Using the entries that follow, please report how many lines contain the word "based", with no other words.

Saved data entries
- Opening Delimiter -
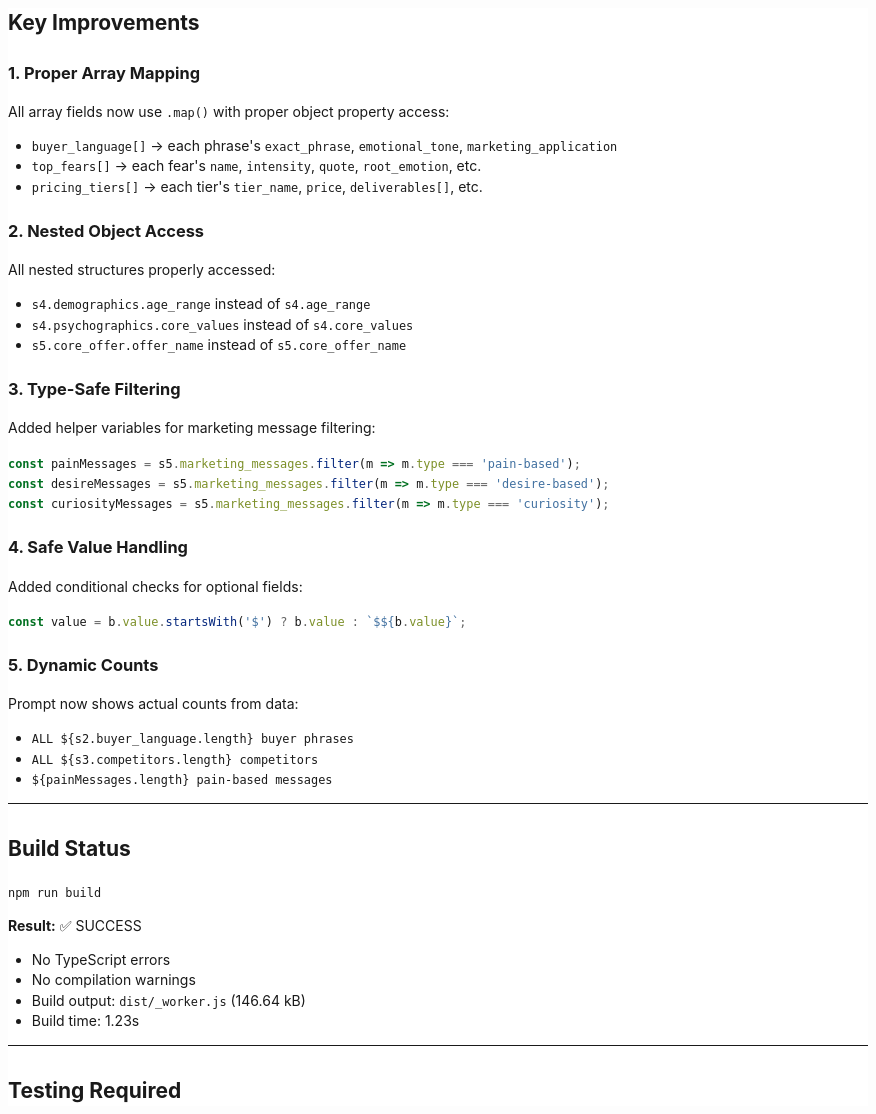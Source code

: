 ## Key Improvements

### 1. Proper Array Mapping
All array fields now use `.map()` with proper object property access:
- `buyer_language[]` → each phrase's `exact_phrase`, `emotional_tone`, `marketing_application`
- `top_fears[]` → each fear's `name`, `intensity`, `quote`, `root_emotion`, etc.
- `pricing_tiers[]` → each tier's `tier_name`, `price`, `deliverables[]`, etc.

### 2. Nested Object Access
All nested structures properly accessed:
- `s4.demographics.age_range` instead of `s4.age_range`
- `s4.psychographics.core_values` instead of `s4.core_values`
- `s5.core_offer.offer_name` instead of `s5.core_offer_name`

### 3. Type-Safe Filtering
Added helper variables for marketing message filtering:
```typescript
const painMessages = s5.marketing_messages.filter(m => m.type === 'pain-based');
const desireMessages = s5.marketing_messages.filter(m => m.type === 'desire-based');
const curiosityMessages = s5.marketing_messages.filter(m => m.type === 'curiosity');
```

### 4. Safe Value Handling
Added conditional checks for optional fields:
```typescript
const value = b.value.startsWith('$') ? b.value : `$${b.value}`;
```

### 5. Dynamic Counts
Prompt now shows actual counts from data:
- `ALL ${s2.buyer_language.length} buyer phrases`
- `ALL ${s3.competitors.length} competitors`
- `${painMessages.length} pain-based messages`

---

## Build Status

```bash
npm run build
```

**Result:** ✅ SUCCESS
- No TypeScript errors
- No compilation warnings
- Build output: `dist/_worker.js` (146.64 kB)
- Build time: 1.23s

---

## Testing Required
- Closing Delimiter -
▶ **Output for this task**:
3